A single `.cwl` tool file may appear in multiple conformance entries (different input
jobs testing different behaviors). Conversely, some `.cwl` files on disk may not be
referenced by any entry (helper files, schema definitions, etc.).

The `should_fail` field and `json_schema_invalid` tag create important distinctions:

| Category | `should_fail` | `json_schema_invalid` | Tool file valid? | Should load? |
|----------|:------------:|:--------------------:|:----------------:|:------------:|
| Normal test | no | no | yes | yes |
| Runtime failure test | yes | no | yes | yes |
| Schema-invalid test | yes | yes | **no** | **no** |

Most `should_fail` tests use valid tool files with bad inputs — the tool itself is
parseable. Only `json_schema_invalid` entries have intentionally broken `.cwl` files.

---

## Galaxy-Specific Test Tools (Not From Conformance)

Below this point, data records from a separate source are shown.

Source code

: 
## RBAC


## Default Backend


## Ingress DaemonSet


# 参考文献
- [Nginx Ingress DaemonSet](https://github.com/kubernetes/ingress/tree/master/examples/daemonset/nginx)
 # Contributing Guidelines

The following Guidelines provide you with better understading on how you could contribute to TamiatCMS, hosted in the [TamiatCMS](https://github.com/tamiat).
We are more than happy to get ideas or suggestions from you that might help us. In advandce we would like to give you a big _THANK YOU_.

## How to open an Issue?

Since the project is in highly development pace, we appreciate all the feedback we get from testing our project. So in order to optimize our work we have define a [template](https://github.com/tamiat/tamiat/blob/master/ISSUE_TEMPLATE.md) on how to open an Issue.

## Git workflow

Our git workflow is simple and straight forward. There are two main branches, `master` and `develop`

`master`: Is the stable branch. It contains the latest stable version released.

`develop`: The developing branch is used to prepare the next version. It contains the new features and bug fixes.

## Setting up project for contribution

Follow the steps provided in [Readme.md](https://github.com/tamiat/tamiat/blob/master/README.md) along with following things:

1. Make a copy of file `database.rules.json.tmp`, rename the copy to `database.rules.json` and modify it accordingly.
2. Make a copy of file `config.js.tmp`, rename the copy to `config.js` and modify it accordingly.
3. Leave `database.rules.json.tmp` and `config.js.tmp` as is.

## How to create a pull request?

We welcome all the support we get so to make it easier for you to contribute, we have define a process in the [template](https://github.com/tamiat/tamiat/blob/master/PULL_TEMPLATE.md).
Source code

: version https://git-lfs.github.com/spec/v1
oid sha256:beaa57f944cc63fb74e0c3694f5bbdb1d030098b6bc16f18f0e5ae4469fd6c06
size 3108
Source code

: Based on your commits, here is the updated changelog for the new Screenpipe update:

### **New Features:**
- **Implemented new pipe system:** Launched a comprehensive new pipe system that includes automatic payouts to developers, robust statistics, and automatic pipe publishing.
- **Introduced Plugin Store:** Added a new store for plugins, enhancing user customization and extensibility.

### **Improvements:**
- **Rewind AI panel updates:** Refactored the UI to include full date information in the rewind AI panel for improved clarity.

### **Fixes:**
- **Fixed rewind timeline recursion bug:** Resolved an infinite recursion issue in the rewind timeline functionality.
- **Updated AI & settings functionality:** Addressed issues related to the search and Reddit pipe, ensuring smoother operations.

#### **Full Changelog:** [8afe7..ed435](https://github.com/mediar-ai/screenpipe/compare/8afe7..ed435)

In addition to the downloaded conformance suites, Galaxy maintains its own CWL test
tools that are committed to the repository:

| Location | Count | Purpose |
|----------|-------|---------|
| `test/functional/tools/parameters/cwl_*.cwl` | ~10 | CWL parameter type testing |
| `test/functional/tools/cwl_tools/v1.0_custom/` | ~18 | Galaxy-specific CWL features |
| `test/functional/tools/galactic_*.cwl` | 2 | `gx:Interface` hint testing |

These are always available regardless of whether conformance tests have been downloaded.